# Imports and Helper functions

In [None]:
# Import necessary libraries
import os
import json
import pickle
import itertools
import numpy as np
import pandas as pd
import seaborn as sns
import matplotlib.pyplot as plt
import tensorflow as tf
from tensorflow import keras
from tensorflow.keras import layers
from sklearn.model_selection import train_test_split
from tensorflow.keras.applications import DenseNet201, nasnet
from sklearn.metrics import classification_report, confusion_matrix, precision_recall_curve, average_precision_score
from sklearn.preprocessing import label_binarize, LabelEncoder

# Exploratory Data Analysis

In [None]:
# Load the dataset
file_path = '/kaggle/input/fashion-product-images-dataset/fashion-dataset/styles.csv'
eda_df = pd.read_csv(file_path, on_bad_lines='skip')
eda_df = eda_df[['id', 'gender', 'masterCategory', 'subCategory', 'articleType', 'baseColour', 'season', 'year', 'usage', 'productDisplayName']]

In [None]:
# Display basic information about the dataset
print("Dataset Information:")
print(eda_df.info())

In [None]:
print(eda_df.describe(include='all'))

In [None]:
print("\nFirst few rows of the dataset:")
print(eda_df.head())

In [None]:
# Number of unique values in each column
print("\nNumber of unique values in each column:")
print(eda_df.nunique())

In [None]:
# Count the occurrences of each articleType
article_counts = eda_df['articleType'].value_counts()

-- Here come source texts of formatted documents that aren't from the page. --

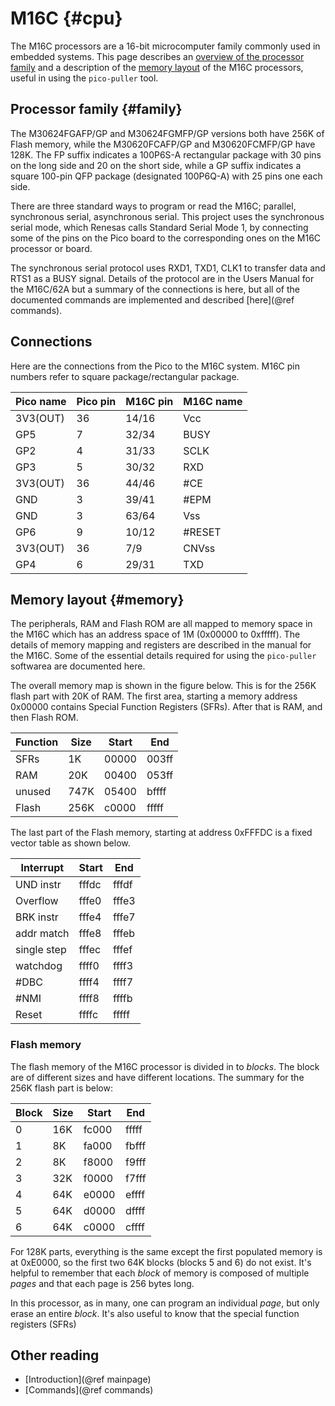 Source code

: # M16C {#cpu} #
The M16C processors are a 16-bit microcomputer family commonly used in embedded systems.  This page describes an [overview of the processor family](#family) and 
 a description of the [memory layout](#memory) of the M16C processors, useful in using the `pico-puller` tool.

## Processor family {#family} #

The M30624FGAFP/GP and M30624FGMFP/GP versions both have 256K of Flash memory, while the M30620FCAFP/GP and M30620FCMFP/GP have 128K.  The FP suffix indicates a 100P6S-A rectangular package with 30 pins on the long side and 20 on the short side, while a GP suffix indicates a square 100-pin QFP package (designated 100P6Q-A) with 25 pins one each side.

There are three standard ways to program or read the M16C; parallel, synchronous serial, asynchronous serial.  This project uses the synchronous serial mode, which Renesas calls Standard Serial Mode 1, by connecting some of the pins on the Pico board to the corresponding ones on the M16C processor or board.  

The synchronous serial protocol uses RXD1, TXD1, CLK1 to transfer data and RTS1 as a BUSY signal. Details of the protocol are in the Users Manual for the M16C/62A but a summary of the connections is here, but all of the documented commands are implemented and described [here](@ref commands). 

## Connections
Here are the connections from the Pico to the M16C system.  M16C pin numbers refer to square package/rectangular package.

| Pico name | Pico pin | M16C pin | M16C name |
|-----------|----------|----------|-----------|
| 3V3(OUT)  |  36      |  14/16   |  Vcc      |
|  GP5      |   7      |  32/34   |  BUSY     |
|  GP2      |   4      |  31/33   |  SCLK     |   
|  GP3      |   5      |  30/32   |  RXD      |   
| 3V3(OUT)  |  36      |  44/46   |  \#CE      |
|  GND      |   3      |  39/41   |  \#EPM     |
|  GND      |   3      |  63/64   |  Vss      |
|  GP6      |   9      |  10/12   |  \#RESET   |
| 3V3(OUT)  |  36      |   7/9    |  CNVss    |
|  GP4      |   6      |  29/31   |  TXD      |  

## Memory layout {#memory} ##
The peripherals, RAM and Flash ROM are all mapped to memory space in the M16C which has an address space of 1M (0x00000 to 0xfffff).  The details of memory mapping and registers are described in the manual for the M16C.  Some of the essential details required for using the `pico-puller` softwarea are documented here.  

The overall memory map is shown in the figure below.  This is for the 256K flash part with 20K of RAM.  The first area, starting a memory address 0x00000 contains Special Function Registers (SFRs).  After that is RAM, and then Flash ROM.

| Function | Size | Start |  End  |
|----------|------|-------|-------|
|  SFRs    |   1K | 00000 | 003ff |
|  RAM     |  20K | 00400 | 053ff |
|  unused  | 747K | 05400 | bffff |
|  Flash   | 256K | c0000 | fffff |

The last part of the Flash memory, starting at address 0xFFFDC is a fixed vector table as shown below.

| Interrupt   | Start |  End  |
|-------------|-------|-------|
| UND instr   | fffdc | fffdf |
| Overflow    | fffe0 | fffe3 |
| BRK instr   | fffe4 | fffe7 |
| addr match  | fffe8 | fffeb |
| single step | fffec | fffef |
| watchdog    | ffff0 | ffff3 |
| \#DBC        | ffff4 | ffff7 |
| \#NMI        | ffff8 | ffffb |
| Reset       | ffffc | fffff |


### Flash memory
The flash memory of the M16C processor is divided in to *blocks*.  The block are of different sizes and have different locations.  The summary for the 256K flash part is below:

| Block | Size | Start |  End  |
|-------|------|-------|-------|
|  0    |  16K | fc000 | fffff |
|  1    |   8K | fa000 | fbfff |
|  2    |   8K | f8000 | f9fff |
|  3    |  32K | f0000 | f7fff |
|  4    |  64K | e0000 | effff |
|  5    |  64K | d0000 | dffff |
|  6    |  64K | c0000 | cffff |


For 128K parts, everything is the same except the first populated memory is at 0xE0000, so the first two 64K blocks (blocks 5 and 6) do not exist.  It's helpful to remember that each *block* of memory is composed of multiple *pages* and that each page is 256 bytes long.  

In this processor, as in many, one can program an individual *page*, but only erase an entire *block*.  It's also useful to know that the special function registers (SFRs) 

## Other reading

- [Introduction](@ref mainpage)
- [Commands](@ref commands)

# Total number of classes before preprocessing
total_classes = len(article_counts)

print(f"Total number of classes in 'articleType' before preprocessing: {total_classes}")

In [None]:
# Calculate the cumulative percentage
cumulative_percentage = 100 * article_counts.cumsum() / article_counts.sum()

# Find the number of classes that represent 95% of the data
classes_95_percent = (cumulative_percentage <= 95).sum()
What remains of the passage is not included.